Posted on 2003-05-05 01:53:00 by bitRAKE

My intention was to write a routine that was faster on my Pentium MMX 166 than the 1 day 18 hours on a Pentium II 266.
http://www.jasondoucette.com/worldrecords.html

Sure beats ( this ) guy's 1 day and 18 hours!
I noticed some traffic to my web site from this board, so I thought I would check it out to see what was going on.

bitRAKE, yes indeed you have beaten my time. But you should be aware of the specifics of my code and hardware so you know exactly what you are comparing your program against. I have a feeling your tools and hardware allow for a better application, as they probably do not have as many restrictions as the tools I programmed that code with. I did explain most of this on my page http://www.jasondoucette.com/worldrecords.html, but I will explain it again here:

(edit: I forgot to mention for those who may not have read the whole thread that I used a Pentium II 266 vs. bitRAKE's 1000 Athlon) The compiler I used was Turbo Pascal 7.0, which comes with the integrated BASM assembler. In its most advanced mode, it can accept 286 instructions. You have to use special coding to be able to access the extended 32-bit registers available on the 386 (you must know the machine code that a real assembler creates, and insert them yourself). In order to be able to access more than 64 Kbytes of data, I had to use 'flat mode' (as Turbo Pascal is not a protected mode compiler), which enables linear 32-bit addressing. To use it, you must set ES to 0, and then you can access 32-bit linear memory like so: mov al, byte ptr es:, with eax being the pointer. This is far slower than just using regular protected mode, but I did not have the tools to use it. In fact, I was not even supposed to be able to get 32-bit addressing on my machine, so getting 'flat mode' to work was a great success in that I can actually use more than 1 megabyte of memory without using EMS (which would be far slower still). Also, as far as hardware is concerned, I do not think the P-II had very much cache at all (I recall the Athlon's that were out at the time had 8 times as much or more, for both L1 and L2). As you are probably aware, the amount of cache is critical for the computations of the first million digits, as RAM need not be accessed for a considerable amount of the time if you have lots of cache - Athlon was really outdoing Intel at this point in time. Also, the program accidentally wrote some 50+ megabytes of data to my considerably slow HD (non SCSI) for the first million. I know I stated that I would re-test the time with this bug removed, but I never did. I guess I knew that my tools were so outdated and insufficient that it was no surprise someone easily made a faster program (like Istv?n Bozsik, who programmed his algorithm identical to mine with current tools).

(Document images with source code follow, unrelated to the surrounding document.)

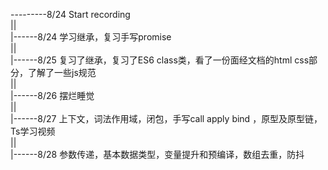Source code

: ---------8/24 Start recording<br>
||<br>
|------8/24 学习继承，复习手写promise<br>
||<br>
|------8/25 复习了继承，复习了ES6 class类，看了一份面经文档的html css部分，了解了一些js规范<br>
||<br>
|------8/26 摆烂睡觉<br>
||<br>
|------8/27 上下文，词法作用域，闭包，手写call apply bind ，原型及原型链，Ts学习视频<br>
||<br>
|------8/28 参数传递，基本数据类型，变量提升和预编译，数组去重，防抖

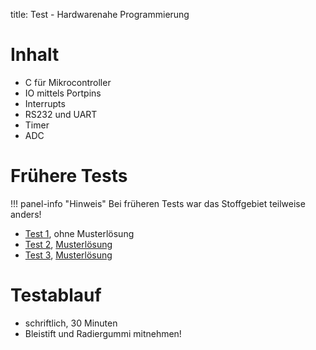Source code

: title: Test - Hardwarenahe Programmierung

# Inhalt
* C für Mikrocontroller
* IO mittels Portpins 
* Interrupts
* RS232 und UART
* Timer
* ADC

# Frühere Tests

!!! panel-info "Hinweis"
    Bei früheren Tests war das Stoffgebiet teilweise anders!

* [Test 1]({filename}test_hardwarenahe_programmierung_1.pdf), ohne Musterlösung
* [Test 2]({filename}test_hardwarenahe_programmierung_2.pdf), [Musterlösung]({filename}test_hardwarenahe_programmierung_2_loesung.pdf)
* [Test 3]({filename}test_hardwarenahe_programmierung_3.pdf), [Musterlösung]({filename}test_hardwarenahe_programmierung_3_loesung.pdf)

# Testablauf
* schriftlich, 30 Minuten
* Bleistift und Radiergummi mitnehmen!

The reason I have 'published' my results on my webpage, despite my 'primitive' program is because: even though my program was not exactly the fastest any one could make, it was the fastest at the time, and was basically impossible to make it any faster with the tools that I had. The original program that took 196 to 1 and 2 million digits used % and / operations when a simple compare and subtract would do. It was obvious that I could code it much faster. After doing so, I realized that my program on my machine was still far faster than this unoptimized program on supercomputers of yesteryear. This is why I took it to 13 million digits before I lost access to a computer, and passed it on. I really wished that I could have messed with this more with superior tools. I have these tools now, but I do not have the time due to current projects.

Good luck with your programs.
Posted on 2003-05-05 09:45:12 by Jason
Jason, I do not mean to downplay you effort on this endevor. I am aware that my algorithm is behind the curent fastest even with my current tools of MASM, RadASM, and OllyDbg. I used to program on 286's with DEBUG and a set of batch files - I know what your talking about. :)
Posted on 2003-05-05 10:27:45 by bitRAKE
That's okay. I did not think you were downplaying my effort. I just thought I would mention the circumstances of my program in case people are using it as a measuring stick, which is what appears to be the case. :) I realize that some people reading this thread may not realize the difficulties of even getting a program to work with improper tools, let alone be fast, because of the work-arounds that have to be made.

But, it is always nice to compare as long as you know what you are comparing against. I know that I compared my program against the original from John Walker, but I also understood that back then memory was more of any issue than speed, as I can see that the code was specifically made to store two digits per byte, which does nothing but save memory and make the program slower (although I did notice that he could have used no more memory and sped up the program considerably by not using divide/modulus operations).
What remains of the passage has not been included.